The AND gates 220, 222, 224, and 226 each function as a SCANCLK inhibitor and follow the output of the decoder 210 to enable/inhibit SCANCLK to the first section of each latch of the respective segment 228, 230, 232, and 234. The multiplexers 236, 238, and 240 each function as a SCAN_OUT selector to select either the SCAN_OUT of the last latch in the previous partitioned section for scan test purposes or values from the SCAN_IN port for data retrieval to a subsequent segment for data retrieval purposes.


The SCAN_OUT port 244 is the primary scan-out port for test purposes. This port serves as the primary data-out observation point. The fourth multiplexer 242 functions as a data-out master multiplexer. The fourth multiplexer 242 selects one of the four outputs from the segments 228, 230, 232, and 234, according to the CHAIN_SELECT value. Preferably, this selection is done when the whole system is in the data storing state. The DATA_OUT port 246 serves as the primary data unloading point when data is stored into an off-chip module (e.g., the off-chip memory 104 of FIG. 1).

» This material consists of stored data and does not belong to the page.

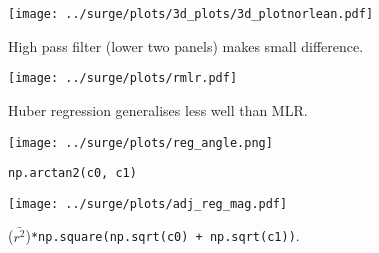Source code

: \begin{figure}
\centering
\texttt{[image: ../surge/plots/3d\_plots/3d\_plotnorlean.pdf]}
 \caption{High pass filter (lower two panels) makes small difference.}
 \label{fig:tau-tau-r-no}
\end{figure}


\begin{figure*}
\centering
 \hspace{-40pt} \texttt{[image: ../surge/plots/rmlr.pdf]}
  \vspace{-15pt}
 \caption{Huber regression generalises less well than MLR.}
 \label{fig:tau-tau-resp}
 \hspace{-40pt} \texttt{[image: ../surge/plots/reg\_angle.png]}
  \vspace{-15pt}
 \caption{\texttt{np.arctan2(c0, c1)}}
  \label{fig:tau-tau-angle}
  \hspace{-40pt} \texttt{[image: ../surge/plots/adj\_reg\_mag.pdf]}
   \vspace{-15pt}
  \caption{($\bar{r^2}$)\texttt{*np.square(np.sqrt(c0) + np.sqrt(c1))}. }
   \label{fig:tau-tau-responsiveness}
\end{figure*}

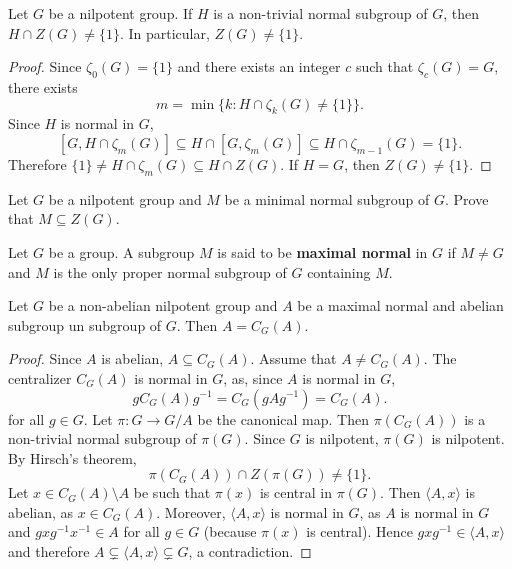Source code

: \begin{theorem}[Hirsch]
\label{thm:Hirsch}
Let $G$ be a nilpotent group. If $H$ is a non-trivial normal subgroup of $G$, 
then $H\cap Z(G)\ne\{1\}$. In particular, $Z(G)\ne\{1\}$. 
\end{theorem}

\begin{proof}
Since $\zeta_0(G)=\{1\}$ and there exists an integer $c$ such that $\zeta_c(G)=G$, 
there exists 
\[
m=\min\{k:H\cap\zeta_k(G)\ne\{1\}\}.
\]
Since $H$ is normal in $G$, 
\[
[G,H\cap\zeta_m(G)]\subseteq H\cap[G,\zeta_m(G)]\subseteq H\cap\zeta_{m-1}(G)=\{1\}.
\]
Therefore $\{1\}\ne H\cap\zeta_m(G)\subseteq H\cap Z(G)$. If $H=G$, then $Z(G)\ne\{1\}$. 
\end{proof}

\begin{exercise}
\label{xca:nilpotente_minimalnormal}
Let $G$ be a nilpotent group and $M$ be a minimal normal subgroup of $G$. Prove 
that $M\subseteq Z(G)$.
\end{exercise}


\begin{definition}
    Let $G$ be a group. A subgroup $M$ is said to be \textbf{maximal normal} in $G$
    if $M\ne G$ and $M$ is the only proper normal subgroup of $G$ containing $M$. 
\end{definition}

\begin{corollary}
Let $G$ be a non-abelian nilpotent group and $A$ be a maximal normal and abelian 
subgroup un subgroup of $G$. Then $A=C_G(A)$.
\end{corollary}

\begin{proof}
Since $A$ is abelian, $A\subseteq C_G(A)$. Assume that $A\ne C_G(A)$.
The centralizer $C_G(A)$ is normal in $G$, as, since $A$ is normal in $G$, 
\[
gC_G(A)g^{-1}=C_G(gAg^{-1})=C_G(A).
\]
for all $g\in G$. Let $\pi\colon G\to G/A$ be the canonical map. 
Then $\pi(C_G(A))$ is a non-trivial normal subgroup of $\pi(G)$. Since 
$G$ is nilpotent, $\pi(G)$ is nilpotent. By Hirsch's theorem, 
\[
\pi(C_G(A))\cap Z(\pi(G))\ne\{1\}.
\]
Let $x\in C_G(A)\setminus A$ be such that $\pi(x)$ is central in $\pi(G)$.  Then 
$\langle A,x\rangle$ is abelian, as $x\in C_G(A)$. Moreover,  $\langle
A,x\rangle$ is normal in $G$, as $A$ is normal in $G$ and 
$gxg^{-1}x^{-1}\in A$ for all  $g\in G$ (because $\pi(x)$ is central). Hence
	$gxg^{-1}\in \langle A,x\rangle$ and therefore $A\subsetneq \langle
	A,x\rangle\subsetneq G$, a contradiction.
\end{proof}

Each segment is scanned via a unique SCANCLK. All of these SCANCLK nets are derived from the SCANCLK port 202 and are originally provided from the master controller 102 of FIG. 1. These SCANCLK nets are gated off by the decoder 210 via the AND gates 220, 222, 224, and 226. The decoder 210 is controlled by the CHAIN_SELECT input to the chain 200, which is also being controlled by the master controller 102 of FIG. 1.


At the start of the segments 230, 232, and 234, the SCAN_IN port to the first latch is multiplexed by the multiplexers 236, 238, and 240, respectively, so that the respective multiplexers each either scans the SCAN_IN port into the first latch or the output of the last latch of the previous segment. The selection is done via the TEST_EN port 208. If the chip is in test mode, the TEST_EN signal is active. in this case, the multiplexers 236, 238, and 240 will select the SCAN_IN port fed into the corresponding first latch of the segments 230, 232, and 234, respectively.


The SCAN_OUT port 244 is coupled to the last latch of the segment 234 for test scan purposes. However, the last latch output of every segment is coupled to the input of the fourth multiplexer 242, which is controlled by the CHAIN_SELECT port 204 to selectively output the scan-out value of the currently active segment. The output of the fourth multiplexer 242 is fed to the DATA_OUT port 246. The output from the DATA_OUT port 246 is fed back into the master controller 102 to send data out to the off-chip memory 104, as shown in FIG. 1.


At any given time while the TEST_EN port 208 is inactive, one segment is enabled to scan at a time. The other segments remain inactive, as their scan clocks are inhibited. After finishing scanning out for one segment, the master controller 102 of FIG. 1 can move over to the next segment by asserting the next CHAIN_SELECT value, which in turn enables the corresponding segment's SCAN_IN value to be connected to the SCAN_IN port 206 for data retrieval. In the meantime, the other segments remain unchanged. This process repeats until all segments are scanned.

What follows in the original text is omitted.